Assignment: Copy each line of the listing below where the word "owned" turns up.

Exercise data:
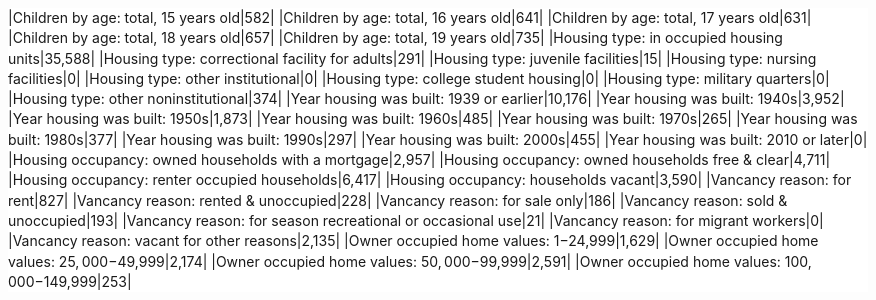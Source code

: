 |Children by age: total, 15 years old|582|
|Children by age: total, 16 years old|641|
|Children by age: total, 17 years old|631|
|Children by age: total, 18 years old|657|
|Children by age: total, 19 years old|735|
|Housing type: in occupied housing units|35,588|
|Housing type: correctional facility for adults|291|
|Housing type: juvenile facilities|15|
|Housing type: nursing facilities|0|
|Housing type: other institutional|0|
|Housing type: college student housing|0|
|Housing type: military quarters|0|
|Housing type: other noninstitutional|374|
|Year housing was built: 1939 or earlier|10,176|
|Year housing was built: 1940s|3,952|
|Year housing was built: 1950s|1,873|
|Year housing was built: 1960s|485|
|Year housing was built: 1970s|265|
|Year housing was built: 1980s|377|
|Year housing was built: 1990s|297|
|Year housing was built: 2000s|455|
|Year housing was built: 2010 or later|0|
|Housing occupancy: owned households with a mortgage|2,957|
|Housing occupancy: owned households free & clear|4,711|
|Housing occupancy: renter occupied households|6,417|
|Housing occupancy: households vacant|3,590|
|Vancancy reason: for rent|827|
|Vancancy reason: rented & unoccupied|228|
|Vancancy reason: for sale only|186|
|Vancancy reason: sold & unoccupied|193|
|Vancancy reason: for season recreational or occasional use|21|
|Vancancy reason: for migrant workers|0|
|Vancancy reason: vacant for other reasons|2,135|
|Owner occupied home values: $1-$24,999|1,629|
|Owner occupied home values: $25,000-$49,999|2,174|
|Owner occupied home values: $50,000-$99,999|2,591|
|Owner occupied home values: $100,000-$149,999|253|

Answer box:
|Housing occupancy: owned households with a mortgage|2,957|
|Housing occupancy: owned households free & clear|4,711|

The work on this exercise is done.